Winner per wilaya (national list vote).

==Aftermath==
Hope Mauritania endorsed the rest of opposition parties qualified in the runoff (Tewassoul, Sawab+, AJD/MR+).

President Mohamed Ould Ghazouani welcomed the results.

===Accusations of election fraud===
The opposition called for elections to be repeated in Nouakchott and Boutilimit due to "massive fraud", calling for nationwide protests on 25 May. The opposition also announced their intention to form a committee to jointly file appeals on the election results and warned that the "current electoral crisis", if not dealt with wisely and quickly in a consultative framework, would turn into a political one.

On the other side, parties belonging to the Coordination of Parties of the Majority, supportive of President Ghazouani, and other unaligned parties signed a petition demanding the immediate halt of the counting process and a complete repeat election nationwide due to the alleged "violations" the parties monitored and that "have characterized all the course of this process, from the first moments of the electoral census".

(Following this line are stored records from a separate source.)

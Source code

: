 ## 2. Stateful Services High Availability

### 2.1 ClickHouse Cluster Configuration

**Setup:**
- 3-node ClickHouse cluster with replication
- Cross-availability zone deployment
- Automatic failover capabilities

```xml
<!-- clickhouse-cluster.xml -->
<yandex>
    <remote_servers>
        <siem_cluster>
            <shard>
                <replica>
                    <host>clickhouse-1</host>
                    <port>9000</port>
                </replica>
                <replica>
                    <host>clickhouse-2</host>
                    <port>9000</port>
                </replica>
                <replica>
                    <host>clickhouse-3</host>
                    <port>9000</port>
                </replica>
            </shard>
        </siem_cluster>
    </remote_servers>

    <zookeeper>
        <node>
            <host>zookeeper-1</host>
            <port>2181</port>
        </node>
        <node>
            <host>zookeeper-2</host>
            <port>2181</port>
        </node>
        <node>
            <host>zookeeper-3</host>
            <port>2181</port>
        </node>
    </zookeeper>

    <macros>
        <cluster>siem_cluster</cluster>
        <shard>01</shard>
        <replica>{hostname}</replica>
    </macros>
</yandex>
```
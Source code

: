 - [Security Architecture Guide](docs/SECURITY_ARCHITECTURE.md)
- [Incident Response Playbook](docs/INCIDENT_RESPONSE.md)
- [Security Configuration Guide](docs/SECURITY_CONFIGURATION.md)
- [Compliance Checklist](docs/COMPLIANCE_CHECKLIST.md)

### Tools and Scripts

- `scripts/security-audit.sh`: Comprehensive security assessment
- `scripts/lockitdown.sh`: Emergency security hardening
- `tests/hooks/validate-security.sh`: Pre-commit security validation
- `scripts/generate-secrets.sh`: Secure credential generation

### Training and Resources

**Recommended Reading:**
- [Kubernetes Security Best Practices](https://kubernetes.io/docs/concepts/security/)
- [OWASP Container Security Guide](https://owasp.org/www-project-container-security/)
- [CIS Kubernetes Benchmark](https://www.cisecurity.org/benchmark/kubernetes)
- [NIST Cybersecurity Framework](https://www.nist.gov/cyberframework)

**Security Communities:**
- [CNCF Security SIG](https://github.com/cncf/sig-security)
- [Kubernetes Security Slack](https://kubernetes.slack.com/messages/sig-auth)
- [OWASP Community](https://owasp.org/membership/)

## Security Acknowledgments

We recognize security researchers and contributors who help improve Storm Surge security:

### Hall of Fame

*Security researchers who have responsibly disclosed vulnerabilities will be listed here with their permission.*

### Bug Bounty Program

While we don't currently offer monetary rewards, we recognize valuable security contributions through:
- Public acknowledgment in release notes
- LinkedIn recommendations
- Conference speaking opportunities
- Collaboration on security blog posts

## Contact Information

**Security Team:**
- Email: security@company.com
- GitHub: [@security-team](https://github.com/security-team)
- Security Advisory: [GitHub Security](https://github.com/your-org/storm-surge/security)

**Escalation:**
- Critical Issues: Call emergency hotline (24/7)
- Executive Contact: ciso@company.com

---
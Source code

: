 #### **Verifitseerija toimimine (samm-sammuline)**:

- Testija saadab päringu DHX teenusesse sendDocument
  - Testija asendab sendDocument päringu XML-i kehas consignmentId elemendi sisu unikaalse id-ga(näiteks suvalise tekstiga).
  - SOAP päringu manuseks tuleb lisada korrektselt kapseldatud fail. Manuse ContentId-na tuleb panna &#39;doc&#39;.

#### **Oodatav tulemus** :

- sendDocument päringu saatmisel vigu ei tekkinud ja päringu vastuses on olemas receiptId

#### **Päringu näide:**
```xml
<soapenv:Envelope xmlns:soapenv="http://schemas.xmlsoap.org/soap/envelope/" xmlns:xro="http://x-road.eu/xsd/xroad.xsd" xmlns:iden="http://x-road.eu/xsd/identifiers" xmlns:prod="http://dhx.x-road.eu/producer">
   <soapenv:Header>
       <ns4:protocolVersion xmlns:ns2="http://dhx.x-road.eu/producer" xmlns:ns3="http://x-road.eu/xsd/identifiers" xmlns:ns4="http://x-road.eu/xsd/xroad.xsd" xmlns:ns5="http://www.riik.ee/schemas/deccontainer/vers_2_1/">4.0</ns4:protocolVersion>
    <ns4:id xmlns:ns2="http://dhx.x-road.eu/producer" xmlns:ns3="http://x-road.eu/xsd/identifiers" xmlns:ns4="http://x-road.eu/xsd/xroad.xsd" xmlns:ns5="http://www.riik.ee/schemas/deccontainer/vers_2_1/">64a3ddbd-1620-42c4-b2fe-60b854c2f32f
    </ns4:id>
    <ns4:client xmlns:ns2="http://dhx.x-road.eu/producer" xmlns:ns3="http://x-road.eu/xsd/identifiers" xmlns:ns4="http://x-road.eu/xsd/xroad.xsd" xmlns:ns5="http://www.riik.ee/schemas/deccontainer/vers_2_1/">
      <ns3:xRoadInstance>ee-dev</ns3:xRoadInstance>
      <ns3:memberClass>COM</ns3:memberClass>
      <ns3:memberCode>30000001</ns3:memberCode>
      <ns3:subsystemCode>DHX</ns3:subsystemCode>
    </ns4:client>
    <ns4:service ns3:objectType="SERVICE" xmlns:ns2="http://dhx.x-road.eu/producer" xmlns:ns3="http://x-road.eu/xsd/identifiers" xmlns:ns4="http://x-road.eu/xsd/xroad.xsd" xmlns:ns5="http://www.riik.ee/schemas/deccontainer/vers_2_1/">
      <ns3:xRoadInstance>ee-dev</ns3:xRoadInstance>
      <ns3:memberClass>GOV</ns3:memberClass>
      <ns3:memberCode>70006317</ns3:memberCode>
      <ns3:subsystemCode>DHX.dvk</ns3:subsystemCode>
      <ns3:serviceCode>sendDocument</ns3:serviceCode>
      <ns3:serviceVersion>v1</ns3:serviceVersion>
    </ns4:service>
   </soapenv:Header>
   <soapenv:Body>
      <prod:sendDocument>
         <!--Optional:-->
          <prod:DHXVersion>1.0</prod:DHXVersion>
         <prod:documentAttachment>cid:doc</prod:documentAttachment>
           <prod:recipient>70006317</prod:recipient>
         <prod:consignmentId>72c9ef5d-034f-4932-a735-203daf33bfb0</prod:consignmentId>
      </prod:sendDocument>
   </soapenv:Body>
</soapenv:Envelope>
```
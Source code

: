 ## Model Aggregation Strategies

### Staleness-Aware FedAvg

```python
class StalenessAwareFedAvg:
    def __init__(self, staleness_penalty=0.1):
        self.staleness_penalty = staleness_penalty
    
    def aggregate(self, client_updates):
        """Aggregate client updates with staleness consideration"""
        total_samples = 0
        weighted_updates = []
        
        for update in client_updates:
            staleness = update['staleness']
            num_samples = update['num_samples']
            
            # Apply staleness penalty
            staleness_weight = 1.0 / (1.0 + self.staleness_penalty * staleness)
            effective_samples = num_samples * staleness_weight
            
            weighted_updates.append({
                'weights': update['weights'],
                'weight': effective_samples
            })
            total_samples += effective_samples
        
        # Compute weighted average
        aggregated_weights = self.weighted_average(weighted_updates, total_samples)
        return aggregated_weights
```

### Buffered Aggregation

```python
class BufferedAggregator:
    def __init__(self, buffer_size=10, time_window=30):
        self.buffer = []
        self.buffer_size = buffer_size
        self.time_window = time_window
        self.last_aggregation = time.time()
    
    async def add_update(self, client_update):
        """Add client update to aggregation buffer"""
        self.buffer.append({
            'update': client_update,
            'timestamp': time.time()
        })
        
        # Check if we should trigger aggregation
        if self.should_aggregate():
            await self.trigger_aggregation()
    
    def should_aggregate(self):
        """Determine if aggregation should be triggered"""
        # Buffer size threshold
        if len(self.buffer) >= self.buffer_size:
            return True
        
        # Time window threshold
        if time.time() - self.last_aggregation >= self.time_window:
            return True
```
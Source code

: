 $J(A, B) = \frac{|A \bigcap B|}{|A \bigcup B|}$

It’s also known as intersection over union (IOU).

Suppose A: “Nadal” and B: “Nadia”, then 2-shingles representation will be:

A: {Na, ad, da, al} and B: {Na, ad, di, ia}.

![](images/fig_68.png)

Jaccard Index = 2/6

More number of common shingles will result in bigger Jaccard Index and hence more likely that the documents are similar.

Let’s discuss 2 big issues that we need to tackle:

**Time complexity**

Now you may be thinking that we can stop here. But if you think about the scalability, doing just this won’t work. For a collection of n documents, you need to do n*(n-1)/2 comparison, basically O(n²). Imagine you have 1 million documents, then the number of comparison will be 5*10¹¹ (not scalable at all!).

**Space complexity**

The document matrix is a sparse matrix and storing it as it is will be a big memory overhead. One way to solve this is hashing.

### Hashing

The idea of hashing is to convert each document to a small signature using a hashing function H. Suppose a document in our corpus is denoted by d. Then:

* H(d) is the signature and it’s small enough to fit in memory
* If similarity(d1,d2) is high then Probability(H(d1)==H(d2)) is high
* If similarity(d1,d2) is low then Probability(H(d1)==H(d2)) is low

===Arrest of Biram Dah Abeid===
Leader of the Democratic Alternation Coalition and re-elected deputy for Sawab+ Biram Dah Abeid was arrested on 24 May after he declared that if the results of the elections are accepted, then "the free Mauritanians will carry weapons against the current regime" during a political rally the day before. He also said in his speech that he was "committed to peace" but that he "wouldn't lie to the Mauritanian people" and that "election fraud was the reason the army couped former president Maaouya Ould Sid'Ahmed Taya".

The arrest was condemned by opposition parties RAG, Sawab, Hope Mauritania, the Union of the Forces of Progress, the Rally of Democratic Forces, and the People's Progressive Alliance.

A protest was held in front of the Security Department by members and supporters of the Initiative for the Resurgence of the Abolitionist Movement, which Dah Abeid heads. The protest saw the arrest of another elected deputy (Aminetou El Hacen Boughel, elected on the youth national list for Sawab+), Dah Abeid's wife and a number of activists and protestors.

Sawab's leader and his deputy were allowed to visit Dah Abeid during his arrest in a police station in Dar Naïm, while his wife and his lawyesrs denounced that they weren't allowed to visit him.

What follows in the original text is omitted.